White matter studies using dMRI usually rely on the comparison of scalar measures that quantify the diffusion within a voxel. The most common measures, which are based on the DTI model, are the Fractional Anisotropy (FA), which measures to what extent a diffusion direction is dominant over the others, and the Mean Diffusivity (MD), which quantifies the total amount of diffusion. Other relevant scalar measures include the tensor mode and the linear measure.

Whatever the diffusion model, white matter analysis is commonly performed in clinical studies following a volumetric or a tract-based approach. In the former case, Regions of Interest (ROIs) are either manually or automatically defined, and then the scalar quantities derived from dMRI can be compared across subjects. Alternatively, images can be registered to a common template and then voxelwise statistics are computed in the whole brain or in certain areas of interest (VBM, Volumetric-Based Morphology) [7]. In the latter case, tractography is carried out using the diffusion information in the dMRI in order to achieve a representation of the neural pathways [8, 9]. Finally, measures are derived from the obtained fibers in order to compare corresponding fiber bundles in different subjects.

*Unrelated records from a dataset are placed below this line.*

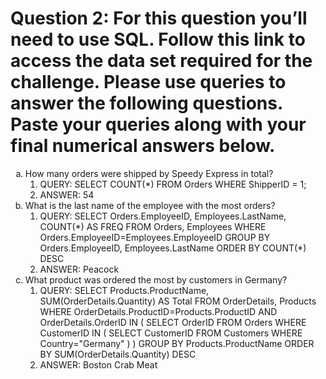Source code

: # Question 2: For this question you’ll need to use SQL. Follow this link to access the data set required for the challenge. Please use queries to answer the following questions. Paste your queries along with your final numerical answers below. 


<ol type="a">
    <li> How many orders were shipped by Speedy Express in total? 
        <ol type="1">
            <li> QUERY: 
                SELECT COUNT(*) 
                FROM Orders
                WHERE ShipperID = 1;
            </li>
            <li> ANSWER:
                    54 
            </li>
        </ol>
    </li>
    <li> What is the last name of the employee with the most orders? 
        <ol type="1">
            <li> QUERY:
                    SELECT Orders.EmployeeID, Employees.LastName, COUNT(*) AS FREQ
                    FROM Orders, Employees
                    WHERE Orders.EmployeeID=Employees.EmployeeID
                    GROUP BY Orders.EmployeeID, Employees.LastName
                    ORDER BY COUNT(*) DESC
            </li>
            <li> ANSWER:
                    Peacock
            </li>
        </ol>
    </li>
    <li> What product was ordered the most by customers in Germany?
        <ol type="1">
            <li> QUERY:
                    SELECT Products.ProductName, SUM(OrderDetails.Quantity) AS Total
                    FROM OrderDetails, Products
                    WHERE OrderDetails.ProductID=Products.ProductID AND OrderDetails.OrderID IN (
                        SELECT OrderID FROM Orders
                        WHERE CustomerID IN (
                            SELECT CustomerID FROM Customers
                            WHERE Country="Germany"
                        )
                    )
                    GROUP BY Products.ProductName
                    ORDER BY SUM(OrderDetails.Quantity) DESC
            </li>
            <li> ANSWER:
                    Boston Crab Meat
            </li>
        </ol>
    </li>            
</ol>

In spite of the enormous number of studies performed during the last two decades using this technique, dMRI suffers from a major limitation: the scalar values upon which these studies are based are heavily dependent on a number of factors. These include the number of scan repetitions [10], the diffusion sensitivity b-value [11, 12], the number of gradient sampling directions [13], the scheme of these directions [14, 15], the voxel spacing resolution [16], the trade-offs between some of them [17] or even the scanner manufacturer [18]. Other factors that can be a source of intra-session variability are the MR signal variation and subject physiological noise, motion and positioning [10, 15]. All these elements have an influence on the voxel values of the DTI or HARDI volume.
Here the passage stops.